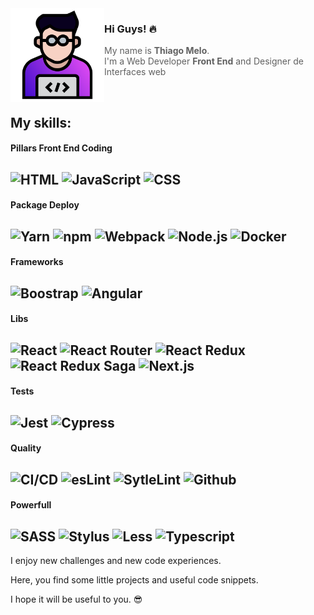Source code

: <img src="https://github.com/tjmelo/tjmelo/blob/main/images/tmwd.svg" width="150" align="left"/>

### Hi Guys! 🔥

> My name is **Thiago Melo**. <br />
> I'm a Web Developer **Front End** and Designer de Interfaces web


<br >

**My skills:**
---

#### Pillars Front End Coding

![HTML](https://img.shields.io/badge/HTML-gray?style=flat&logo=html5)
![JavaScript](https://img.shields.io/badge/JavaScript-gray?style=flat&logo=javascript)
![CSS](https://img.shields.io/badge/CSS-gray?style=flat&logo=CSS3)
---

#### Package Deploy

![Yarn](https://img.shields.io/badge/Yarn-gray?style=flat&logo=Yarn)
![npm](https://img.shields.io/badge/npm-gray?style=flat&logo=npm)
![Webpack](https://img.shields.io/badge/Webpack-gray?style=flat&logo=Webpack)
![Node.js](https://img.shields.io/badge/Node.js-gray?style=flat&logo=Node.js)
![Docker](https://img.shields.io/badge/Docker-gray?style=flat&logo=Docker)
---

#### Frameworks

![Boostrap](https://img.shields.io/badge/Bootstrap-gray?style=flat&logo=Bootstrap)
![Angular](https://img.shields.io/badge/Angular-gray?style=flat&logo=Angular)
---

#### Libs

![React](https://img.shields.io/badge/React-gray?style=flat&logo=React)
![React Router](https://img.shields.io/badge/ReactRouter-gray?style=flat&logo=React-Router)
![React Redux](https://img.shields.io/badge/Redux-gray?style=flat&logo=Redux)
![React Redux Saga](https://img.shields.io/badge/ReduxSaga-gray?style=flat&logo=Redux-Saga)
![Next.js](https://img.shields.io/badge/Next.js-gray?style=flat&logo=Next.js)
---

#### Tests

![Jest](https://img.shields.io/badge/Jest-gray?style=flat&logo=Jest)
![Cypress](https://img.shields.io/badge/Cypress-gray?style=flat&logo=Cypress)
---

#### Quality

![CI/CD](https://img.shields.io/badge/CircleCI-gray?style=flat&logo=CircleCI)
![esLint](https://img.shields.io/badge/ESLint-gray?style=flat&logo=ESLint)
![SytleLint](https://img.shields.io/badge/stylelint-gray?style=flat&logo=stylelint)
![Github](https://img.shields.io/badge/GitHub-gray?style=flat&logo=GitHub)
---

#### Powerfull

![SASS](https://img.shields.io/badge/Sass-gray?style=flat&logo=Sass)
![Stylus](https://img.shields.io/badge/Stylus-gray?style=flat&logo=Stylus)
![Less](https://img.shields.io/badge/Less-gray?style=flat&logo=Less)
![Typescript](https://img.shields.io/badge/TypeScript-gray?style=flat&logo=TypeScript)
---

I enjoy new challenges and new code experiences.

Here, you find some little projects and useful code snippets.

I hope it will be useful to you. :sunglasses:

# # # #

*Directions*:
The answer should hold the lines from the one containing "I enjoy new" through the end of the entries above, set down exactly, with both ends included.

*Task result*:
I enjoy new challenges and new code experiences.

Here, you find some little projects and useful code snippets.

I hope it will be useful to you. :sunglasses:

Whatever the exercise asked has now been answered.